Aim of the task:
Since pictures do not belong in the copy, please repeat every record below exactly without them.

[Saved entries]
===============

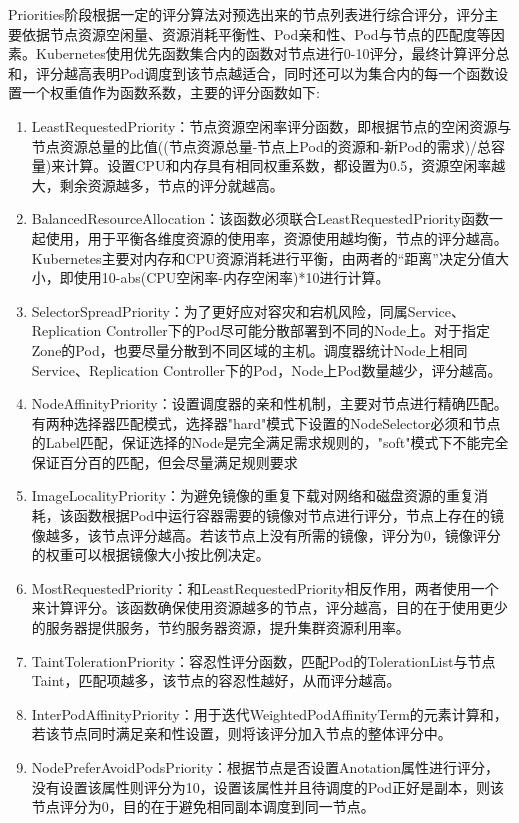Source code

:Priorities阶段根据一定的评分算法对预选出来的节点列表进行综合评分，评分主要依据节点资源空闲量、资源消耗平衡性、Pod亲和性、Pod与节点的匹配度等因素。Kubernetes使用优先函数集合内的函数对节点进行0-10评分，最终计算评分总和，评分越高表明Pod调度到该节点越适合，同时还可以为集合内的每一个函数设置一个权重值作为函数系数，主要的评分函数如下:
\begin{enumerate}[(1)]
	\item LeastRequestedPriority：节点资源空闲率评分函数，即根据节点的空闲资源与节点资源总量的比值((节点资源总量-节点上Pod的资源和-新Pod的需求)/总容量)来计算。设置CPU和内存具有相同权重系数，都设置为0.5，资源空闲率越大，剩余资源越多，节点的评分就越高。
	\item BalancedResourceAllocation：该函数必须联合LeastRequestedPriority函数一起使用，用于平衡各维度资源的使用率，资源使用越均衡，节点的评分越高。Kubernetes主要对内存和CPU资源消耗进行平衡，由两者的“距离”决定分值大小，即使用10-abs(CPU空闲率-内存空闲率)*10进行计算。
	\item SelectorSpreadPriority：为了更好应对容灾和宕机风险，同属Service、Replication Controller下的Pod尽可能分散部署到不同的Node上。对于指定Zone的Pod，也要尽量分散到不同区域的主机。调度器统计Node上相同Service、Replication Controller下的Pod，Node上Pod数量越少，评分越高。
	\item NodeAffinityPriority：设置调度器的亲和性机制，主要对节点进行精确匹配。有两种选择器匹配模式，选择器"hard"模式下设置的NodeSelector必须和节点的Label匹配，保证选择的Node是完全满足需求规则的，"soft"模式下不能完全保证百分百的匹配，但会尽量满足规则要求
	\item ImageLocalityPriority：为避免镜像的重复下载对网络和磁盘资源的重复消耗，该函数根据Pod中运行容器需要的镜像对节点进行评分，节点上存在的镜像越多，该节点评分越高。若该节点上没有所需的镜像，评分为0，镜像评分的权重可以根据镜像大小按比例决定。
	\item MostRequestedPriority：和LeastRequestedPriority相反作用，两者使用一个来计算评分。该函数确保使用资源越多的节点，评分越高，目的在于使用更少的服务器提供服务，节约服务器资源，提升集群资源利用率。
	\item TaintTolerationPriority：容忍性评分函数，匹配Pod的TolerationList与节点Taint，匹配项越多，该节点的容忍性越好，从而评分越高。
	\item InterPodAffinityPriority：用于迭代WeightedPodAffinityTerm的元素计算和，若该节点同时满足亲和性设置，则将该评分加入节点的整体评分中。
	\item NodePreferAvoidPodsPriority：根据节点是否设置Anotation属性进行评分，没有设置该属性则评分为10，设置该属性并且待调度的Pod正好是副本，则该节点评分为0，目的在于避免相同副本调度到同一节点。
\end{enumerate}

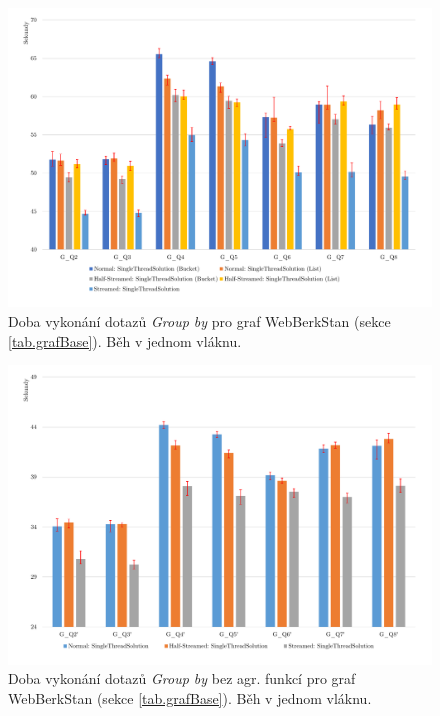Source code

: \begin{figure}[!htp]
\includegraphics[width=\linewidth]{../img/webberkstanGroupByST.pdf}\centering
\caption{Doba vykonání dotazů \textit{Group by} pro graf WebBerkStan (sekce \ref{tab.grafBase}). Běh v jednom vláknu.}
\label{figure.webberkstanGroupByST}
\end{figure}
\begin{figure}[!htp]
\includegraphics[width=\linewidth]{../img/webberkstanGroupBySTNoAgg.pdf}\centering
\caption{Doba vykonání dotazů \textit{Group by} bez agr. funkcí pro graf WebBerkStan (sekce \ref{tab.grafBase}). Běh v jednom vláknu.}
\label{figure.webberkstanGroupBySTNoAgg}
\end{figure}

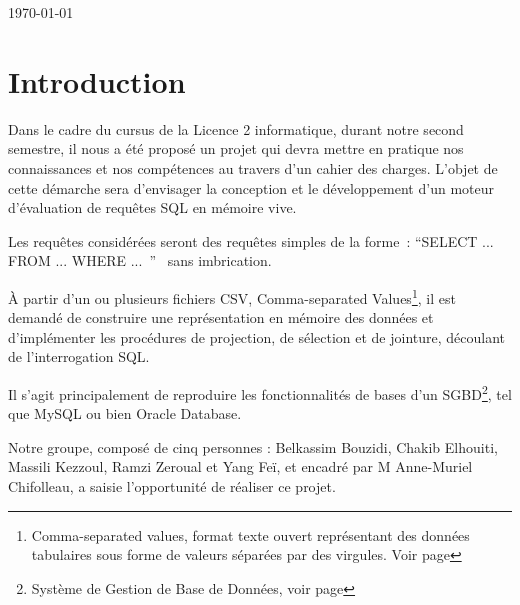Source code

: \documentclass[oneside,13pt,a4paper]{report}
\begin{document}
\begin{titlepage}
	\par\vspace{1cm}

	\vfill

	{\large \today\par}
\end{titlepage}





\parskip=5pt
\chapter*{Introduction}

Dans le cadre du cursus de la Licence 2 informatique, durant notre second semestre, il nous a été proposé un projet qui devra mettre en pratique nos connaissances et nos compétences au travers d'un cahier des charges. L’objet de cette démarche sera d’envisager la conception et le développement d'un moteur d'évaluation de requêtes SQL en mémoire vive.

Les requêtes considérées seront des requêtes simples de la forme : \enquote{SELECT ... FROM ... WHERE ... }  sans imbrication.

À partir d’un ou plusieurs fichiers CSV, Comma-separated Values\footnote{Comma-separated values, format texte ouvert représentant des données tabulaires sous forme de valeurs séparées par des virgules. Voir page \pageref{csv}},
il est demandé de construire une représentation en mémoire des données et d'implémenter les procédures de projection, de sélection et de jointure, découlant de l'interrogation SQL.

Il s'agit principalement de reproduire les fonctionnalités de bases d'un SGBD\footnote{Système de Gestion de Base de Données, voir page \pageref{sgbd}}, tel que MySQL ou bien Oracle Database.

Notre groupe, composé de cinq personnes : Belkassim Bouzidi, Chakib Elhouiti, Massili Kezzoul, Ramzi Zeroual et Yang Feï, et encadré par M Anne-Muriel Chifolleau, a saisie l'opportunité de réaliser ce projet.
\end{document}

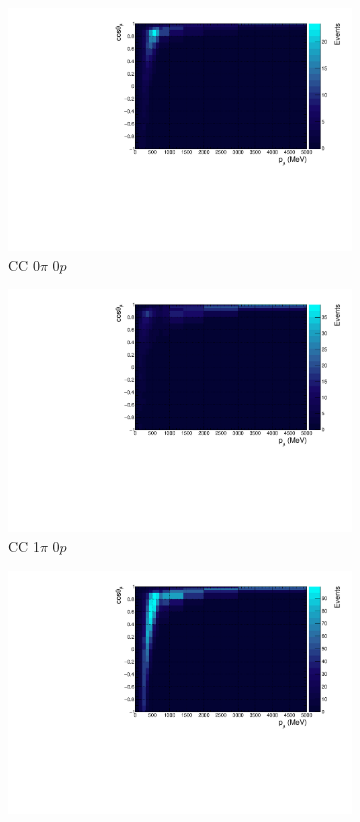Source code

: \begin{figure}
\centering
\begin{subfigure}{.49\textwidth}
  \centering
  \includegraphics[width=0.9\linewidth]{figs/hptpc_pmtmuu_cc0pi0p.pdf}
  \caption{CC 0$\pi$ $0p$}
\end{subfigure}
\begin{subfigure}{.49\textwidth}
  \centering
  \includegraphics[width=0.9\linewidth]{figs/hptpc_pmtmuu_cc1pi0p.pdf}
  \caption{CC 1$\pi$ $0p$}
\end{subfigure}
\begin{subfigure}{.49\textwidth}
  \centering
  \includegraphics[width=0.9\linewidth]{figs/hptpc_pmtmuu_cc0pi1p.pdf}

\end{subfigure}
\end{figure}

===============

Result of this exercise:
Source code

:Priorities阶段根据一定的评分算法对预选出来的节点列表进行综合评分，评分主要依据节点资源空闲量、资源消耗平衡性、Pod亲和性、Pod与节点的匹配度等因素。Kubernetes使用优先函数集合内的函数对节点进行0-10评分，最终计算评分总和，评分越高表明Pod调度到该节点越适合，同时还可以为集合内的每一个函数设置一个权重值作为函数系数，主要的评分函数如下:
\begin{enumerate}[(1)]
	\item LeastRequestedPriority：节点资源空闲率评分函数，即根据节点的空闲资源与节点资源总量的比值((节点资源总量-节点上Pod的资源和-新Pod的需求)/总容量)来计算。设置CPU和内存具有相同权重系数，都设置为0.5，资源空闲率越大，剩余资源越多，节点的评分就越高。
	\item BalancedResourceAllocation：该函数必须联合LeastRequestedPriority函数一起使用，用于平衡各维度资源的使用率，资源使用越均衡，节点的评分越高。Kubernetes主要对内存和CPU资源消耗进行平衡，由两者的“距离”决定分值大小，即使用10-abs(CPU空闲率-内存空闲率)*10进行计算。
	\item SelectorSpreadPriority：为了更好应对容灾和宕机风险，同属Service、Replication Controller下的Pod尽可能分散部署到不同的Node上。对于指定Zone的Pod，也要尽量分散到不同区域的主机。调度器统计Node上相同Service、Replication Controller下的Pod，Node上Pod数量越少，评分越高。
	\item NodeAffinityPriority：设置调度器的亲和性机制，主要对节点进行精确匹配。有两种选择器匹配模式，选择器"hard"模式下设置的NodeSelector必须和节点的Label匹配，保证选择的Node是完全满足需求规则的，"soft"模式下不能完全保证百分百的匹配，但会尽量满足规则要求
	\item ImageLocalityPriority：为避免镜像的重复下载对网络和磁盘资源的重复消耗，该函数根据Pod中运行容器需要的镜像对节点进行评分，节点上存在的镜像越多，该节点评分越高。若该节点上没有所需的镜像，评分为0，镜像评分的权重可以根据镜像大小按比例决定。
	\item MostRequestedPriority：和LeastRequestedPriority相反作用，两者使用一个来计算评分。该函数确保使用资源越多的节点，评分越高，目的在于使用更少的服务器提供服务，节约服务器资源，提升集群资源利用率。
	\item TaintTolerationPriority：容忍性评分函数，匹配Pod的TolerationList与节点Taint，匹配项越多，该节点的容忍性越好，从而评分越高。
	\item InterPodAffinityPriority：用于迭代WeightedPodAffinityTerm的元素计算和，若该节点同时满足亲和性设置，则将该评分加入节点的整体评分中。
	\item NodePreferAvoidPodsPriority：根据节点是否设置Anotation属性进行评分，没有设置该属性则评分为10，设置该属性并且待调度的Pod正好是副本，则该节点评分为0，目的在于避免相同副本调度到同一节点。
\end{enumerate}

Source code

: \begin{figure}[!htp]
\includegraphics[width=\linewidth]{../img/webberkstanGroupByST.pdf}\centering
\caption{Doba vykonání dotazů \textit{Group by} pro graf WebBerkStan (sekce \ref{tab.grafBase}). Běh v jednom vláknu.}
\label{figure.webberkstanGroupByST}
\end{figure}
\begin{figure}[!htp]
\includegraphics[width=\linewidth]{../img/webberkstanGroupBySTNoAgg.pdf}\centering
\caption{Doba vykonání dotazů \textit{Group by} bez agr. funkcí pro graf WebBerkStan (sekce \ref{tab.grafBase}). Běh v jednom vláknu.}
\label{figure.webberkstanGroupBySTNoAgg}
\end{figure}

Source code

: \documentclass[oneside,13pt,a4paper]{report}
\begin{document}
\begin{titlepage}
	\par\vspace{1cm}

	\vfill

	{\large \today\par}
\end{titlepage}





\parskip=5pt
\chapter*{Introduction}

Dans le cadre du cursus de la Licence 2 informatique, durant notre second semestre, il nous a été proposé un projet qui devra mettre en pratique nos connaissances et nos compétences au travers d'un cahier des charges. L’objet de cette démarche sera d’envisager la conception et le développement d'un moteur d'évaluation de requêtes SQL en mémoire vive.

Les requêtes considérées seront des requêtes simples de la forme : \enquote{SELECT ... FROM ... WHERE ... }  sans imbrication.

À partir d’un ou plusieurs fichiers CSV, Comma-separated Values\footnote{Comma-separated values, format texte ouvert représentant des données tabulaires sous forme de valeurs séparées par des virgules. Voir page \pageref{csv}},
il est demandé de construire une représentation en mémoire des données et d'implémenter les procédures de projection, de sélection et de jointure, découlant de l'interrogation SQL.

Il s'agit principalement de reproduire les fonctionnalités de bases d'un SGBD\footnote{Système de Gestion de Base de Données, voir page \pageref{sgbd}}, tel que MySQL ou bien Oracle Database.

Notre groupe, composé de cinq personnes : Belkassim Bouzidi, Chakib Elhouiti, Massili Kezzoul, Ramzi Zeroual et Yang Feï, et encadré par M Anne-Muriel Chifolleau, a saisie l'opportunité de réaliser ce projet.
\end{document}

Source code

: \begin{figure}
\centering
\begin{subfigure}{.49\textwidth}
  \centering
  \includegraphics[width=0.9\linewidth]{figs/hptpc_pmtmuu_cc0pi0p.pdf}
  \caption{CC 0$\pi$ $0p$}
\end{subfigure}
\begin{subfigure}{.49\textwidth}
  \centering
  \includegraphics[width=0.9\linewidth]{figs/hptpc_pmtmuu_cc1pi0p.pdf}
  \caption{CC 1$\pi$ $0p$}
\end{subfigure}
\begin{subfigure}{.49\textwidth}
  \centering
  \includegraphics[width=0.9\linewidth]{figs/hptpc_pmtmuu_cc0pi1p.pdf}

\end{subfigure}
\end{figure}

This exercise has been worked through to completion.